Merced County withholds report on dog killed by officer. Owner not done fighting
Merced County this week rejected a $1 million claim for damages from a man who said a law enforcement officer killed his dog without explanation, and now the man’s attorney says officials are withholding information and reports about the incident.
The Board of Supervisors on Tuesday unanimously rejected the claim, which cited pain and suffering of the Dos Palos man in connection with the killing of his 5-year-old Samson, a pit bull terrier. The claim also said an officer urinated on the Dos Palos property, which belongs to 61-year-old George Aguaristi.
The incident, which was caught on surveillance video, happened May 30 and Merced County officials still have not explained why they entered the fenced-in yard in the 20000 block of Reynolds Ave., according to Alex Friedland, Aguaristi’s attorney.

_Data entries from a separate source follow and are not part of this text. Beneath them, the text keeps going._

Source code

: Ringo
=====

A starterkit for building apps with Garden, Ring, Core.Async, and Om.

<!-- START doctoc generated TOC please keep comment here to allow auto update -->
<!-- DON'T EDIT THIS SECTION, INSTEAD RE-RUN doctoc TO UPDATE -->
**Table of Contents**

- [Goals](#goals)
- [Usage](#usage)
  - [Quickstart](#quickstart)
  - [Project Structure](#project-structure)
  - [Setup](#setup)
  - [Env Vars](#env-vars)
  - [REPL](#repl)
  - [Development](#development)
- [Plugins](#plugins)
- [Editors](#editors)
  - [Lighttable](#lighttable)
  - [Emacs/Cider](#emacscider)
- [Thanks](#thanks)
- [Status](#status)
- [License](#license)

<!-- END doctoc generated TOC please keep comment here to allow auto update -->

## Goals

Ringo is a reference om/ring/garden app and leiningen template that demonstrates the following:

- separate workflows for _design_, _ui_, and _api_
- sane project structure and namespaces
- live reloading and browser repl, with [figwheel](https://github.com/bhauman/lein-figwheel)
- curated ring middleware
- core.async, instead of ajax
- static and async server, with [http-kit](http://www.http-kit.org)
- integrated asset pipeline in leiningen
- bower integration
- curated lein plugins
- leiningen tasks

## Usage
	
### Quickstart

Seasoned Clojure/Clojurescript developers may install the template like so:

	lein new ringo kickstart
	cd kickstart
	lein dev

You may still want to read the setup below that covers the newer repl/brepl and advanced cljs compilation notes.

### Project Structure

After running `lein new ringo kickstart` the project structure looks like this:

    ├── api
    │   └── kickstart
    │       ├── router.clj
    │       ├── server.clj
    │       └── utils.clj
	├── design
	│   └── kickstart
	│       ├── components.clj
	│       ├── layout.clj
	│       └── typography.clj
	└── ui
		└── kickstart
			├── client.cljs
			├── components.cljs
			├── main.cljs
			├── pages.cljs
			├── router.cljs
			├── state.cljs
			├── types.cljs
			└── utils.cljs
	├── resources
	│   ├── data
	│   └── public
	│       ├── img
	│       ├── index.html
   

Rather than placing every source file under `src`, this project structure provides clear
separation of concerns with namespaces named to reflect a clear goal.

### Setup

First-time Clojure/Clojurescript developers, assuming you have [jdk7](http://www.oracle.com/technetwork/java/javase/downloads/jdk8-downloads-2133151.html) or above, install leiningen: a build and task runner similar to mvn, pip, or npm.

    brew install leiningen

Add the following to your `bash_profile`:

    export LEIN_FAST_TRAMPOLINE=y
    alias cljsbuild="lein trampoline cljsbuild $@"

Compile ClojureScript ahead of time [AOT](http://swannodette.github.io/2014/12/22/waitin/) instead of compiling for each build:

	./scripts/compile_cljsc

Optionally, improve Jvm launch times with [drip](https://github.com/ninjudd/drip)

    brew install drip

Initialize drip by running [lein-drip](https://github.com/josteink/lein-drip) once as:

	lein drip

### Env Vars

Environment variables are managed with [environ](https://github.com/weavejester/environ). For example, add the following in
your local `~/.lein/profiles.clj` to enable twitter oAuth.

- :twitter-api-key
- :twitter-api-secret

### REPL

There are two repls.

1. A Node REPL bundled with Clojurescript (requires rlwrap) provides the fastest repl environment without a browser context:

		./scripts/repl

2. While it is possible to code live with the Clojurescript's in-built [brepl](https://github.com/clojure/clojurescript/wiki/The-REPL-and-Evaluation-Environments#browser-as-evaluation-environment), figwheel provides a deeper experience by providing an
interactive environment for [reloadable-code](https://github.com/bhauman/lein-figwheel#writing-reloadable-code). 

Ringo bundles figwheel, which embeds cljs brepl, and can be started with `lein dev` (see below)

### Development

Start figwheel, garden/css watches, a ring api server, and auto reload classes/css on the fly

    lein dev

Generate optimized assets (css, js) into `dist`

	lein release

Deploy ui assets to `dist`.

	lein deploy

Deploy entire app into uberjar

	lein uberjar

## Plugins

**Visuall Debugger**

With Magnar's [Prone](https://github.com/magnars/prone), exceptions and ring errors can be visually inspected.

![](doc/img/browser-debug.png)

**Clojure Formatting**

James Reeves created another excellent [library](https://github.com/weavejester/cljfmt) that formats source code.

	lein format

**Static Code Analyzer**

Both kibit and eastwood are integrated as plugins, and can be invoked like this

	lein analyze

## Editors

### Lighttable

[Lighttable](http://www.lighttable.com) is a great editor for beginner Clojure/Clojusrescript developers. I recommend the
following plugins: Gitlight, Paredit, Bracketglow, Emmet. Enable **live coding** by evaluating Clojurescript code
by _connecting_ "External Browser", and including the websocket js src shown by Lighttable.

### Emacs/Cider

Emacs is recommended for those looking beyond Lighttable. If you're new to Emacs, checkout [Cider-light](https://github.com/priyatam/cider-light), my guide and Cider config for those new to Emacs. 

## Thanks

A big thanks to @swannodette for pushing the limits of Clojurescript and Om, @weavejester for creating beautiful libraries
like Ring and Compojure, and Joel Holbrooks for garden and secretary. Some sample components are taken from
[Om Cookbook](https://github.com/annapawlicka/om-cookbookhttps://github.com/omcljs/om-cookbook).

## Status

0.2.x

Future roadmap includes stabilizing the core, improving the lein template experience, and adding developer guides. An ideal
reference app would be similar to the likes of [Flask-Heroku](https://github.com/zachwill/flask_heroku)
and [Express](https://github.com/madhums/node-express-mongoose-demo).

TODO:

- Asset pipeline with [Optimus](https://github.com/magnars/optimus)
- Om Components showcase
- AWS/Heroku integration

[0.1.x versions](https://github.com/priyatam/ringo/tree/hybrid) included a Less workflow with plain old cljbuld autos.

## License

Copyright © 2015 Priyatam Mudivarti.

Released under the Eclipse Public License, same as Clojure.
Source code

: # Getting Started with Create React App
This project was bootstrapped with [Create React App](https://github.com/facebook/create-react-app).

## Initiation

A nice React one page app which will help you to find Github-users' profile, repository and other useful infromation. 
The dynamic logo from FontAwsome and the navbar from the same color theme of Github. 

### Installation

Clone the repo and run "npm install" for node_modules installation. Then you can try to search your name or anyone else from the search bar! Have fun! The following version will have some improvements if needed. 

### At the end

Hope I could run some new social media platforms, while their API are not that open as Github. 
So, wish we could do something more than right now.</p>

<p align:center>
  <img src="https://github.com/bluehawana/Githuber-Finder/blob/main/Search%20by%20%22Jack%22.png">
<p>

“Why did they come to his property?” he said. “We’re trying to establish what reason did they have to come onto George’s property that day, and thereby give them the authority to kill his dog.”
Friedland confirmed his client now plans to sue Merced County over the incident.
The home has “Beware of Dog” and “No Trespassing” signs on the front gate. Friedland said it’s unclear exactly which law enforcement agencies were there that day, though one Merced County District Attorney’s Office investigator left a business card.
The Merced County Counsel’s Office did not hand over the report taken by the District Attorney’s Office, Friedland said. “I’m afraid that when they found out we had video of what actually happened there they don’t want to give the report that was originally made,” he said. “I’ve never been denied a report like this before from a government agency.”
The office also declined a public-records request by the Sun-Star for the same report.
The office insists it’s exempt from releasing the report to Aguaristi’s attorney or the Sun-Star, according to Merced County spokesperson Mike North. “This is not unusual as such documents are part of an ongoing investigation and protected by attorney work product privilege,” North said in an email.
The video from May shows an officer wearing a gun and what appears to be a bulletproof vest approach the door of the house. When the dog comes down off the porch and stands between the officer and the steps, she sprays him with something, which appears to agitate him. He advances on her and she shoots him at least once, the video appears to show.
Officers carry the dog away and one of them uses a garden hose to clean up a pool of blood, the video shows. A separate camera catches what appears to be an officer urinating near a fence.
There is precedence for cities and counties paying pet owners whose dogs were killed by police. Officials in Santa Clara County, for example, agreed to pay almost $1 million in 2006 to Hells Angels Motorcycle Club members after killing three of their dogs during a raid several years earlier, according to the Associated Press.